▶ _What is being asked_
For the listing below, show each line that includes the string "pragma".

▼▼▼

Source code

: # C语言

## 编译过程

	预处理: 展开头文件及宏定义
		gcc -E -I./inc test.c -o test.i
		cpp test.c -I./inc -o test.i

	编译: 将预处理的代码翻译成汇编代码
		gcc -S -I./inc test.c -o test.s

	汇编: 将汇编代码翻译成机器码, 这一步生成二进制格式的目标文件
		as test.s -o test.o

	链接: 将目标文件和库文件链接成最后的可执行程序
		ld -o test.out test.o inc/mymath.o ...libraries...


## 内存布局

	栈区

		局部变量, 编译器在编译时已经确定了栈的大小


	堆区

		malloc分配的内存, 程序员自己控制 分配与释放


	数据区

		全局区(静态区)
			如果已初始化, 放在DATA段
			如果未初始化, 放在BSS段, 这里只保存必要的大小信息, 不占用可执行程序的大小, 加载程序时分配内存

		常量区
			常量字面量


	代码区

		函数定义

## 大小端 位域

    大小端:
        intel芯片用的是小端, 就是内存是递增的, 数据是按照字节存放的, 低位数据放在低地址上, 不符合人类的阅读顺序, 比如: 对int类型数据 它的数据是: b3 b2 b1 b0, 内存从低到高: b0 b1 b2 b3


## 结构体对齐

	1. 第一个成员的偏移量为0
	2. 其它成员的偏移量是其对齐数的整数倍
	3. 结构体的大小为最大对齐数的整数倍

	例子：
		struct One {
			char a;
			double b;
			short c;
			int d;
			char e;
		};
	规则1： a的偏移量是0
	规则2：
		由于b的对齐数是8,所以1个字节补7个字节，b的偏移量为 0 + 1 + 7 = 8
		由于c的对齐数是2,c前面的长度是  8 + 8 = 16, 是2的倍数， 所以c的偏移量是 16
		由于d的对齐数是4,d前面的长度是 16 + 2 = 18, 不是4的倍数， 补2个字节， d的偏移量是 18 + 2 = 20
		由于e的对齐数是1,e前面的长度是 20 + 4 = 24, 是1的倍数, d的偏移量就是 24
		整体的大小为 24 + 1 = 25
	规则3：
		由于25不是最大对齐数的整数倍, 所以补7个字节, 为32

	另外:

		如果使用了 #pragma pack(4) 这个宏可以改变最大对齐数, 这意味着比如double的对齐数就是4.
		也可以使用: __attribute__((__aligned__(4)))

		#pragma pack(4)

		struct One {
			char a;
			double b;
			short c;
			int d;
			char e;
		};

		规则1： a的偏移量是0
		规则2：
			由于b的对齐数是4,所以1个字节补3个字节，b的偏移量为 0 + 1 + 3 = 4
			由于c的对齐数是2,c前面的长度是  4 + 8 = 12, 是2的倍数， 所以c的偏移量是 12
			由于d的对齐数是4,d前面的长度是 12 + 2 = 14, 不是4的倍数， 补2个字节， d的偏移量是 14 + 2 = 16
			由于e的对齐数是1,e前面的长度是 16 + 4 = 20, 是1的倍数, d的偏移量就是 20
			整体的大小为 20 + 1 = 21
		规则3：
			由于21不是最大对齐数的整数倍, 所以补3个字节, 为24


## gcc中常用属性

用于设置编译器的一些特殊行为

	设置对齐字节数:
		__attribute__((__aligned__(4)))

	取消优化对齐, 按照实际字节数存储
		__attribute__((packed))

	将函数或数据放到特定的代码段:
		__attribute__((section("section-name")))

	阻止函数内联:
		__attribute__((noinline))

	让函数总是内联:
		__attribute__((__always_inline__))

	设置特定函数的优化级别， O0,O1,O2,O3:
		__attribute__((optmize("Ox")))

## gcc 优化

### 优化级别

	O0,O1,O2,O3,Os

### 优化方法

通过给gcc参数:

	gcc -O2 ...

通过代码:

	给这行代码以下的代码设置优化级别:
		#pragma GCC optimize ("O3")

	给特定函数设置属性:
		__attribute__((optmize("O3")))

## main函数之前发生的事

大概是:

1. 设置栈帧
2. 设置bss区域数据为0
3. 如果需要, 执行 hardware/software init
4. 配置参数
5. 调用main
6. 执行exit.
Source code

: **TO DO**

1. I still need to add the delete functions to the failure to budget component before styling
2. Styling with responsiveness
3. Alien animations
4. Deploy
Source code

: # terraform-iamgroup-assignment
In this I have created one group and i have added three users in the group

▲▲▲

▶ _Exercise solution_
		如果使用了 #pragma pack(4) 这个宏可以改变最大对齐数, 这意味着比如double的对齐数就是4.
		#pragma pack(4)
		#pragma GCC optimize ("O3")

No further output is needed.